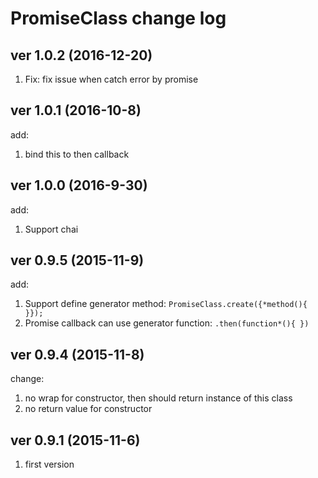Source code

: PromiseClass change log
====================

## ver 1.0.2 (2016-12-20)

1. Fix: fix issue when catch error by promise

## ver 1.0.1 (2016-10-8)

add:

1. bind this to then callback

## ver 1.0.0 (2016-9-30)

add:

1. Support chai

## ver 0.9.5 (2015-11-9)

add:

1. Support define generator method: `PromiseClass.create({*method(){ }});`
2. Promise callback can use generator function: `.then(function*(){ })`

## ver 0.9.4 (2015-11-8)

change:

1. no wrap for constructor, then should return instance of this class
2. no return value for constructor

## ver 0.9.1 (2015-11-6)

1. first version
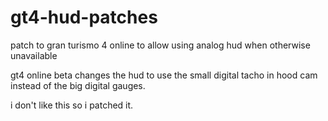 # gt4-hud-patches
patch to gran turismo 4 online to allow using analog hud when otherwise unavailable

gt4 online beta changes the hud to use the small digital tacho in hood cam instead of the big digital gauges.

i don't like this so i patched it.

<picture>
  <source media="(prefers-color-scheme: dark)" srcset="https://i.imgur.com/nC7RGbP.jpeg">
  <source media="(prefers-color-scheme: light)" srcset="https://i.imgur.com/nC7RGbP.jpeg">
  <img alt="">
</picture>
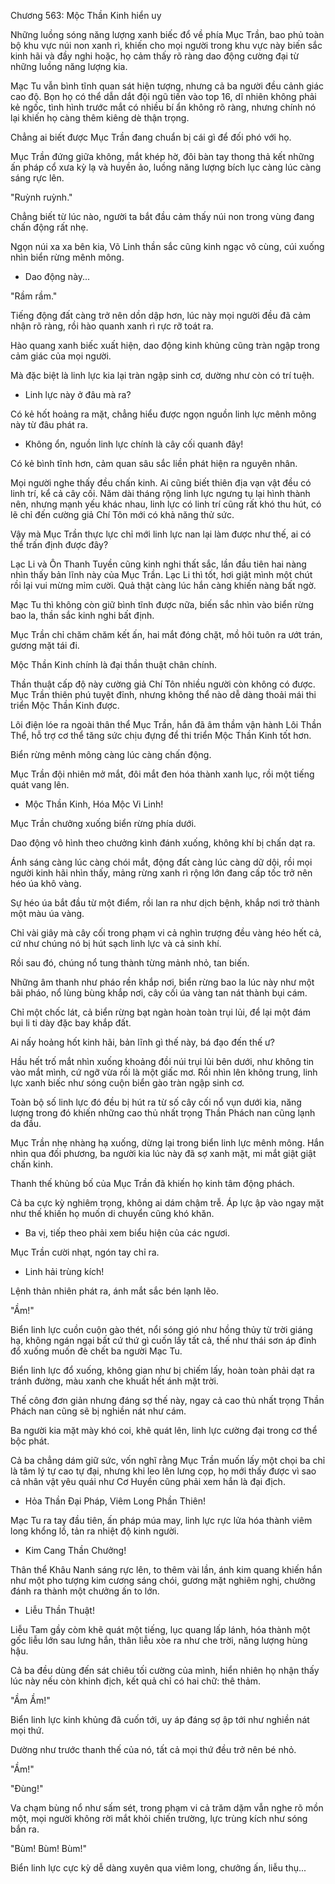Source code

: 




Chương 563: Mộc Thần Kinh hiển uy


Những luồng sóng năng lượng xanh biếc đổ về phía Mục Trần, bao phủ toàn bộ khu vực núi non xanh rì, khiến cho mọi người trong khu vực này biến sắc kinh hãi và đầy nghi hoặc, họ cảm thấy rõ ràng dao động cường đại từ những luồng năng lượng kia.

Mạc Tu vẫn bình tĩnh quan sát hiện tượng, nhưng cả ba người đều cảnh giác cao độ. Bọn họ có thể dẫn dắt đội ngũ tiến vào top 16, dĩ nhiên không phải kẻ ngốc, tình hình trước mắt có nhiều bí ẩn không rõ ràng, nhưng chính nó lại khiến họ càng thêm kiêng dè thận trọng.

Chẳng ai biết được Mục Trần đang chuẩn bị cái gì để đối phó với họ.

Mục Trần đứng giữa không, mắt khép hờ, đôi bàn tay thong thả kết những ấn pháp cổ xưa kỳ lạ và huyền ảo, luồng năng lượng bích lục càng lúc càng sáng rực lên.

"Ruỳnh ruỳnh."

Chẳng biết từ lúc nào, người ta bắt đầu cảm thấy núi non trong vùng đang chấn động rất nhẹ.

Ngọn núi xa xa bên kia, Võ Linh thần sắc cũng kinh ngạc vô cùng, cúi xuống nhìn biển rừng mênh mông.

- Dao động này...

"Rầm rầm."

Tiếng động đất càng trở nên dồn dập hơn, lúc này mọi người đều đã cảm nhận rõ ràng, rồi hào quanh xanh rì rực rỡ toát ra.

Hào quang xanh biếc xuất hiện, dao động kinh khủng cũng tràn ngập trong cảm giác của mọi người.

Mà đặc biệt là linh lực kia lại tràn ngập sinh cơ, dường như còn có trí tuệh.

- Linh lực này ở đâu mà ra?

Có kẻ hốt hoảng ra mặt, chẳng hiểu được ngọn nguồn linh lực mênh mông này từ đâu phát ra.

- Không ổn, nguồn linh lực chính là cây cối quanh đây!

Có kẻ bình tĩnh hơn, cảm quan sâu sắc liền phát hiện ra nguyên nhân.

Mọi người nghe thấy đều chấn kinh. Ai cũng biết thiên địa vạn vật đều có linh trí, kể cả cây cối. Năm dài tháng rộng linh lực ngưng tụ lại hình thành nên, nhưng mạnh yếu khác nhau, linh lực có linh trí cũng rất khó thu hút, có lẽ chỉ đến cường giả Chí Tôn mới có khả năng thử sức.

Vậy mà Mục Trần thực lực chỉ mới linh lực nan lại làm được như thế, ai có thể trấn định được đây?

Lạc Li và Ôn Thanh Tuyền cũng kinh nghi thất sắc, lần đầu tiên hai nàng nhìn thấy bản lĩnh này của Mục Trần. Lạc Li thì tốt, hơi giật mình một chút rồi lại vui mừng mỉm cười. Quả thật càng lúc hắn càng khiến nàng bất ngờ.

Mạc Tu thì không còn giữ bình tĩnh được nữa, biến sắc nhìn vào biển rừng bao la, thần sắc kinh nghi bất định.

Mục Trần chỉ chăm chăm kết ấn, hai mắt đóng chặt, mồ hôi tuôn ra ướt trán, gương mặt tái đi.

Mộc Thần Kinh chính là đại thần thuật chân chính.

Thần thuật cấp độ này cường giả Chí Tôn nhiều người còn không có được. Mục Trần thiên phú tuyệt đỉnh, nhưng không thể nào dễ dàng thoải mái thi triển Mộc Thần Kinh được.

Lôi điện lóe ra ngoài thân thể Mục Trần, hắn đã âm thầm vận hành Lôi Thần Thể, hỗ trợ cơ thể tăng sức chịu đựng để thi triển Mộc Thần Kinh tốt hơn.

Biển rừng mênh mông càng lúc càng chấn động.

Mục Trần đội nhiên mở mắt, đôi mắt đen hóa thành xanh lục, rồi một tiếng quát vang lên.

- Mộc Thần Kinh, Hóa Mộc Vi Linh!

Mục Trần chưởng xuống biển rừng phía dưới.

Dao động vô hình theo chưởng kình đánh xuống, không khí bị chấn dạt ra.

Ánh sáng càng lúc càng chói mắt, động đất càng lúc càng dữ dội, rồi mọi người kinh hãi nhìn thấy, mảng rừng xanh rì rộng lớn đang cấp tốc trở nên héo úa khô vàng.

Sự héo úa bắt đầu từ một điểm, rồi lan ra như dịch bệnh, khắp nơi trở thành một màu úa vàng.

Chỉ vài giây mà cây cối trong phạm vi cả nghìn trượng đều vàng héo hết cả, cứ như chúng nó bị hút sạch linh lực và cả sinh khí.

Rồi sau đó, chúng nổ tung thành từng mảnh nhỏ, tan biến.

Những âm thanh như pháo rền khắp nơi, biển rừng bao la lúc này như một bãi pháo, nổ lùng bùng khắp nơi, cây cối úa vàng tan nát thành bụi cám.

Chỉ một chốc lát, cả biển rừng bạt ngàn hoàn toàn trụi lủi, để lại một đám bụi li ti dày đặc bay khắp đất.

Ai nấy hoảng hốt kinh hãi, bản lĩnh gì thế này, bá đạo đến thế ư?

Hầu hết trố mắt nhìn xuống khoảng đồi núi trụi lủi bên dưới, như không tin vào mắt mình, cứ ngỡ vừa rồi là một giấc mơ. Rồi nhìn lên không trung, linh lực xanh biếc như sóng cuộn biển gào tràn ngập sinh cơ.

Toàn bộ số linh lực đó đều bị hút ra từ số cây cối nổ vụn dưới kia, năng lượng trong đó khiến những cao thủ nhất trọng Thần Phách nan cũng lạnh da đầu.

Mục Trần nhẹ nhàng hạ xuống, dừng lại trong biển linh lực mênh mông. Hắn nhìn qua đối phương, ba người kia lúc này đã sợ xanh mặt, mi mắt giật giật chấn kinh.

Thanh thế khủng bố của Mục Trần đã khiến họ kinh tâm động phách.

Cả ba cực kỳ nghiêm trọng, không ai dám chậm trễ. Áp lực ập vào ngay mặt như thế khiến họ muốn di chuyển cũng khó khăn.

- Ba vị, tiếp theo phải xem biểu hiện của các ngươi.

Mục Trần cười nhạt, ngón tay chỉ ra.

- Linh hải trùng kích!

Lệnh thản nhiên phát ra, ánh mắt sắc bén lạnh lẽo.

"Ầm!"

Biển linh lực cuồn cuộn gào thét, nổi sóng gió như hồng thủy từ trời giáng hạ, không ngán ngại bất cứ thứ gì cuốn lấy tất cả, thế như thái sơn áp đỉnh đổ xuống muốn đè chết ba người Mạc Tu.

Biển linh lực đổ xuống, không gian như bị chiếm lấy, hoàn toàn phải dạt ra tránh đường, màu xanh che khuất hết ánh mặt trời.

Thế công đơn giản nhưng đáng sợ thế này, ngay cả cao thủ nhất trọng Thần Phách nan cũng sẽ bị nghiền nát như cám.

Ba người kia mặt mày khó coi, khẽ quát lên, linh lực cường đại trong cơ thể bộc phát.

Cả ba chẳng dám giữ sức, vốn nghĩ rằng Mục Trần muốn lấy một chọi ba chỉ là tâm lý tự cao tự đại, nhưng khi leo lên lưng cọp, họ mới thấy được vì sao cả nhân vật yêu quái như Cơ Huyền cũng phải xem hắn là đại địch.

- Hỏa Thần Đại Pháp, Viêm Long Phần Thiên!

Mạc Tu ra tay đầu tiên, ấn pháp múa may, linh lực rực lửa hóa thành viêm long khổng lồ, tản ra nhiệt độ kinh người.

- Kim Cang Thần Chưởng!

Thân thể Khâu Nanh sáng rực lên, to thêm vài lần, ánh kim quang khiến hắn như một pho tượng kim cương sáng chói, gương mặt nghiêm nghị, chưởng đánh ra thành một chưởng ấn to lớn.

- Liễu Thần Thuật!

Liễu Tam gầy còm khẽ quát một tiếng, lục quang lấp lánh, hóa thành một gốc liễu lớn sau lưng hắn, thân liễu xòe ra như che trời, năng lượng hùng hậu.

Cả ba đều dùng đến sát chiêu tối cường của mình, hiển nhiên họ nhận thấy lúc này nếu còn khinh địch, kết quả chỉ có hai chữ: thê thảm.

"Ầm Ầm!"

Biển linh lực kinh khủng đã cuốn tới, uy áp đáng sợ ập tới như nghiền nát mọi thứ.

Dường như trước thanh thế của nó, tất cả mọi thứ đều trở nên bé nhỏ.

"Ầm!"

"Đùng!"

Va chạm bùng nổ như sấm sét, trong phạm vi cả trăm dặm vẫn nghe rõ mồn một, mọi người không rời mắt khỏi chiến trường, lực trùng kích như sóng bắn ra.

"Bùm! Bùm! Bùm!"

Biển linh lực cực kỳ dễ dàng xuyên qua viêm long, chưởng ấn, liễu thụ...




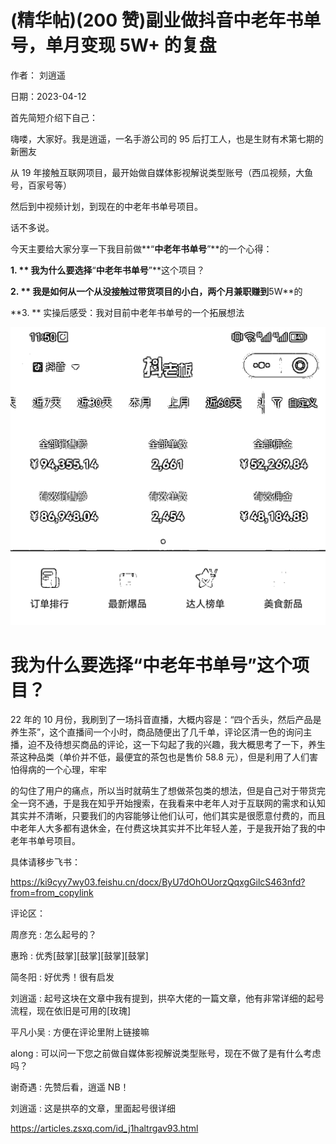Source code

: 
# (精华帖)(200 赞)副业做抖音中老年书单号，单月变现 5W+ 的复盘

作者：  刘逍遥

日期：2023-04-12

首先简短介绍下自己：

嗨喽，大家好。我是逍遥，一名手游公司的 95 后打工人，也是生财有术第七期的新圈友 

 

从 19 年接触互联网项目，最开始做自媒体影视解说类型账号（西瓜视频，大鱼号，百家号等）

然后到中视频计划，到现在的中老年书单号项目。

话不多说。

今天主要给大家分享一下我目前做**“**中老年书单号**”**的一个心得：

**1. ** 我为什么要选择**“**中老年书单号**”**这个项目？

**2. ** 我是如何从一个从没接触过带货项目的小白，两个月兼职赚到**5W**的

**3. ** 实操后感受：我对目前中老年书单号的一个拓展想法

 

 

![](img/zhonglaonian_0998.png)

# 我为什么要选择“中老年书单号”这个项目？

22 年的 10 月份，我刷到了一场抖音直播，大概内容是：“四个舌头，然后产品是养生茶”，这个直播间一个小时，商品随便出了几千单，评论区清一色的询问主播，迫不及待想买商品的评论，这一下勾起了我的兴趣，我大概思考了一下，养生茶这种品类（单价并不低，最便宜的茶包也是售价 58.8 元），但是利用了人们害怕得病的一个心理，牢牢 

 

的勾住了用户的痛点，所以当时就萌生了想做茶包类的想法，但是自己对于带货完全一窍不通，于是我在知乎开始搜索，在我看来中老年人对于互联网的需求和认知其实并不清晰，只要我们的内容能够让他们认可，他们其实是很愿意付费的，而且中老年人大多都有退休金，在付费这块其实并不比年轻人差，于是我开始了我的中老年书单号项目。

具体请移步飞书：

https://ki9cyy7wy03.feishu.cn/docx/ByU7dOhOUorzQqxgGilcS463nfd?from=from_copylink

评论区：

周彦充 : 怎么起号的？

惠玲 : 优秀[鼓掌][鼓掌][鼓掌][鼓掌]

简冬阳 : 好优秀！很有启发

刘逍遥 : 起号这块在文章中我有提到，拱卒大佬的一篇文章，他有非常详细的起号流程，现在依旧是可用的[玫瑰]

平凡小吴 : 方便在评论里附上链接嘛

along : 可以问一下您之前做自媒体影视解说类型账号，现在不做了是有什么考虑吗？

谢奇遇 : 先赞后看，逍遥 NB！

刘逍遥 : 这是拱卒的文章，里面起号很详细

https://articles.zsxq.com/id_j1haltrgav93.html

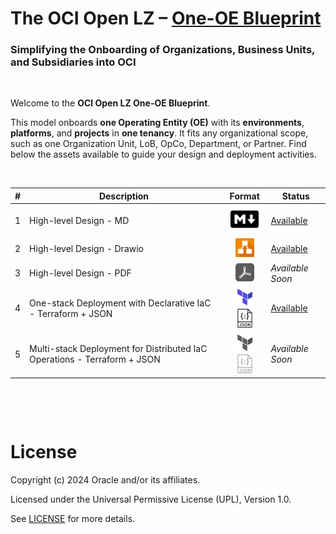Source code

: # **The OCI Open LZ &ndash; [One-OE Blueprint](#)**

### Simplifying the Onboarding of Organizations, Business Units, and Subsidiaries into OCI

&nbsp; 

Welcome to the **OCI Open LZ One-OE Blueprint**. 

This model onboards **one Operating Entity (OE)** with its **environments**, **platforms**, and **projects** in **one tenancy**. It fits any organizational scope, such as one Organization Unit, LoB, OpCo, Department, or Partner. Find below the assets available to guide your design and deployment activities.


&nbsp; 

| # | Description | Format   | Status |  
|---|---|:-:|---|
| 1 | High-level Design - MD | [<img src="../../commons/images/icon_md.jpg" width="45">](/blueprints/one-oe/design/readme.md)   |  [Available](/blueprints/one-oe/design/readme.md) |
| 2 | High-level Design - Drawio | [ <img src="../../commons/images/icon_drawio.jpg" width="30"> ](/blueprints/one-oe/design/OCI_Open_LZ_One-OE-Blueprint.drawio) | [Available](/blueprints/one-oe/design/OCI_Open_LZ_One-OE-Blueprint.drawio)
| 3 | High-level Design - PDF | <img src="../../commons/images/icon_pdf_grayed.jpg" width="30"> | *Available Soon* |
| 4 | One-stack Deployment with Declarative IaC - Terraform + JSON| [<img src="../../commons/images/icon_terraform.jpg" width="32"><img src="../../commons/images/icon_json.jpg" width="30">](/blueprints/one-oe/runtime/one-stack/readme.md) | [Available](/blueprints/one-oe/runtime/one-stack/readme.md) |
| 5 | Multi-stack Deployment for Distributed IaC Operations - Terraform + JSON |  <img src="../../commons/images/icon_terraform_grayed.jpg" width="32"><img src="../../commons/images/icon_json_grayed.jpg" width="30">  | *Available Soon* |


&nbsp; 

&nbsp; 

# License

Copyright (c) 2024 Oracle and/or its affiliates.

Licensed under the Universal Permissive License (UPL), Version 1.0.

See [LICENSE](LICENSE) for more details.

-------

• **Your instructions**: Take the lines from the first line of the entries through the line with "# gt4-hud-patches", inclusive, and give them again exactly, minus any pictures.

• **Response for this exercise**:
Source code

: PromiseClass change log
====================

## ver 1.0.2 (2016-12-20)

1. Fix: fix issue when catch error by promise

## ver 1.0.1 (2016-10-8)

add:

1. bind this to then callback

## ver 1.0.0 (2016-9-30)

add:

1. Support chai

## ver 0.9.5 (2015-11-9)

add:

1. Support define generator method: `PromiseClass.create({*method(){ }});`
2. Promise callback can use generator function: `.then(function*(){ })`

## ver 0.9.4 (2015-11-8)

change:

1. no wrap for constructor, then should return instance of this class
2. no return value for constructor

## ver 0.9.1 (2015-11-6)

1. first version
 # gt4-hud-patches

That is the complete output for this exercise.